-- GIVEN RECORDS --
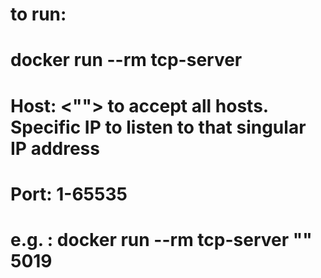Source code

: # to run:

# docker run --rm tcp-server <host> <port>

# Host: <""> to accept all hosts. Specific IP to listen to that singular IP address

# Port: 1-65535

# e.g. : docker run --rm tcp-server "" 5019
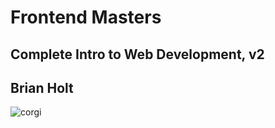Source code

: # Frontend Masters
## Complete Intro to Web Development, v2
## Brian Holt


![corgi](https://user-images.githubusercontent.com/13760714/79084497-1ab99d00-7d02-11ea-9654-b9fe61269538.png)
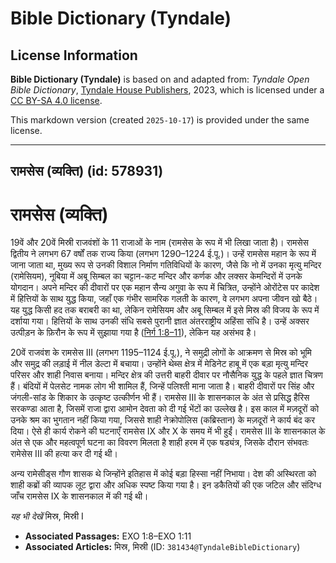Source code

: # Bible Dictionary (Tyndale)

## License Information

**Bible Dictionary (Tyndale)** is based on and adapted from: _Tyndale Open Bible Dictionary_, [Tyndale House Publishers](https://tyndaleopenresources.com/), 2023, which is licensed under a [CC BY-SA 4.0 license](https://creativecommons.org/licenses/by-sa/4.0/legalcode.en).

This markdown version (created `2025-10-17`) is provided under the same license.



--------------------------------

## रामसेस (व्यक्ति) (id: 578931)

रामसेस (व्यक्ति)
================

19वें और 20वें मिस्री राजवंशों के 11 राजाओं के नाम (रामसेस के रूप में भी लिखा जाता है)। रामसेस द्वितीय ने लगभग 67 वर्षों तक राज्य किया (लगभग 1290–1224 ई.पू.)। उन्हें रामसेस महान के रूप में जाना जाता था, मुख्य रूप से उनकी विशाल निर्माण गतिविधियों के कारण, जैसे कि नो में उनका मृत्यु मन्दिर (रामेसियम), नूबिया में अबू सिम्बल का चट्टान\-कट मन्दिर और कर्णक और लक्सर केमन्दिरों में उनके योगदान। अपने मन्दिर की दीवारों पर एक महान सैन्य अगुवा के रूप में चित्रित, उन्होंने ओरोंटेस पर कादेश में हित्तियों के साथ युद्ध किया, जहाँ एक गंभीर सामरिक गलती के कारण, वे लगभग अपना जीवन खो बैठे। यह युद्ध किसी हद तक बराबरी का था, लेकिन रामेसियम और अबू सिम्बल में इसे मिस्र की विजय के रूप में दर्शाया गया। हित्तियों के साथ उनकी संधि सबसे पुरानी ज्ञात अंतरराष्ट्रीय अहिंसा संधि है। उन्हें अक्सर उत्पीड़न के फ़िरौन के रूप में सुझाया गया है ([निर्ग 1:8–11](https://ref.ly/Exod1:8-Exod1:11)), लेकिन यह असंभव है।

20वें राजवंश के रामसेस III (लगभग 1195–1124 ई.पू.), ने समुद्री लोगों के आक्रमण से मिस्र को भूमि और समुद्र की लड़ाई में नील डेल्टा में बचाया। उन्होंने थेब्स क्षेत्र में मेडिनेट हाबू में एक बड़ा मृत्यु मन्दिर परिसर और शाही निवास बनाया। मन्दिर क्षेत्र की उत्तरी बाहरी दीवार पर नौसैनिक युद्ध के पहले ज्ञात चित्रण हैं। बंदियों में पेलसेट नामक लोग भी शामिल हैं, जिन्हें पलिश्ती माना जाता है। बाहरी दीवारों पर सिंह और जंगली\-सांड के शिकार के उत्कृष्ट उत्कीर्णन भी हैं। रामसेस III के शासनकाल के अंत से प्रसिद्ध हैरिस सरकण्डा आता है, जिसमें राजा द्वारा आमोन देवता को दी गई भेंटों का उल्लेख है। इस काल में मज़दूरों को उनके श्रम का भुगतान नहीं किया गया, जिससे शाही नेक्रोपोलिस (कब्रिस्तान) के मज़दूरों ने कार्य बंद कर दिया। ऐसे ही कार्य रोकने की घटनाएँ रामसेस IX और X के समय में भी हुईं। रामसेस III के शासनकाल के अंत से एक और महत्वपूर्ण घटना का विवरण मिलता है शाही हरम में एक षड्यंत्र, जिसके दौरान संभवतः रामेसेस III की हत्या कर दी गई थी।

अन्य रामेसीड्स गौण शासक थे जिन्होंने इतिहास में कोई बड़ा हिस्सा नहीं निभाया। देश की अस्थिरता को शाही कब्रों की व्यापक लूट द्वारा और अधिक स्पष्ट किया गया है। इन डकैतियों की एक जटिल और संदिग्ध जाँच रामसेस IX के शासनकाल में की गई थी।

*यह भी देखें* मिस्र, मिस्री I

* **Associated Passages:** EXO 1:8–EXO 1:11
* **Associated Articles:** मिस्र, मिस्री (ID: `381434@TyndaleBibleDictionary`)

-- WORK REQUEST --
Transcribe the data verbatim. No picture belongs in the result.

-- EXPECTED OUTPUT --
Source code

: # to run:

# docker run --rm tcp-server <host> <port>

# Host: <""> to accept all hosts. Specific IP to listen to that singular IP address

# Port: 1-65535

# e.g. : docker run --rm tcp-server "" 5019
Source code

: # Frontend Masters
## Complete Intro to Web Development, v2
## Brian Holt


![corgi](https://user-images.githubusercontent.com/13760714/79084497-1ab99d00-7d02-11ea-9654-b9fe61269538.png)
Source code

: # Bible Dictionary (Tyndale)

## License Information

**Bible Dictionary (Tyndale)** is based on and adapted from: _Tyndale Open Bible Dictionary_, [Tyndale House Publishers](https://tyndaleopenresources.com/), 2023, which is licensed under a [CC BY-SA 4.0 license](https://creativecommons.org/licenses/by-sa/4.0/legalcode.en).

This markdown version (created `2025-10-17`) is provided under the same license.



--------------------------------

## रामसेस (व्यक्ति) (id: 578931)

रामसेस (व्यक्ति)
================

19वें और 20वें मिस्री राजवंशों के 11 राजाओं के नाम (रामसेस के रूप में भी लिखा जाता है)। रामसेस द्वितीय ने लगभग 67 वर्षों तक राज्य किया (लगभग 1290–1224 ई.पू.)। उन्हें रामसेस महान के रूप में जाना जाता था, मुख्य रूप से उनकी विशाल निर्माण गतिविधियों के कारण, जैसे कि नो में उनका मृत्यु मन्दिर (रामेसियम), नूबिया में अबू सिम्बल का चट्टान\-कट मन्दिर और कर्णक और लक्सर केमन्दिरों में उनके योगदान। अपने मन्दिर की दीवारों पर एक महान सैन्य अगुवा के रूप में चित्रित, उन्होंने ओरोंटेस पर कादेश में हित्तियों के साथ युद्ध किया, जहाँ एक गंभीर सामरिक गलती के कारण, वे लगभग अपना जीवन खो बैठे। यह युद्ध किसी हद तक बराबरी का था, लेकिन रामेसियम और अबू सिम्बल में इसे मिस्र की विजय के रूप में दर्शाया गया। हित्तियों के साथ उनकी संधि सबसे पुरानी ज्ञात अंतरराष्ट्रीय अहिंसा संधि है। उन्हें अक्सर उत्पीड़न के फ़िरौन के रूप में सुझाया गया है ([निर्ग 1:8–11](https://ref.ly/Exod1:8-Exod1:11)), लेकिन यह असंभव है।

20वें राजवंश के रामसेस III (लगभग 1195–1124 ई.पू.), ने समुद्री लोगों के आक्रमण से मिस्र को भूमि और समुद्र की लड़ाई में नील डेल्टा में बचाया। उन्होंने थेब्स क्षेत्र में मेडिनेट हाबू में एक बड़ा मृत्यु मन्दिर परिसर और शाही निवास बनाया। मन्दिर क्षेत्र की उत्तरी बाहरी दीवार पर नौसैनिक युद्ध के पहले ज्ञात चित्रण हैं। बंदियों में पेलसेट नामक लोग भी शामिल हैं, जिन्हें पलिश्ती माना जाता है। बाहरी दीवारों पर सिंह और जंगली\-सांड के शिकार के उत्कृष्ट उत्कीर्णन भी हैं। रामसेस III के शासनकाल के अंत से प्रसिद्ध हैरिस सरकण्डा आता है, जिसमें राजा द्वारा आमोन देवता को दी गई भेंटों का उल्लेख है। इस काल में मज़दूरों को उनके श्रम का भुगतान नहीं किया गया, जिससे शाही नेक्रोपोलिस (कब्रिस्तान) के मज़दूरों ने कार्य बंद कर दिया। ऐसे ही कार्य रोकने की घटनाएँ रामसेस IX और X के समय में भी हुईं। रामसेस III के शासनकाल के अंत से एक और महत्वपूर्ण घटना का विवरण मिलता है शाही हरम में एक षड्यंत्र, जिसके दौरान संभवतः रामेसेस III की हत्या कर दी गई थी।

अन्य रामेसीड्स गौण शासक थे जिन्होंने इतिहास में कोई बड़ा हिस्सा नहीं निभाया। देश की अस्थिरता को शाही कब्रों की व्यापक लूट द्वारा और अधिक स्पष्ट किया गया है। इन डकैतियों की एक जटिल और संदिग्ध जाँच रामसेस IX के शासनकाल में की गई थी।

*यह भी देखें* मिस्र, मिस्री I

* **Associated Passages:** EXO 1:8–EXO 1:11
* **Associated Articles:** मिस्र, मिस्री (ID: `381434@TyndaleBibleDictionary`)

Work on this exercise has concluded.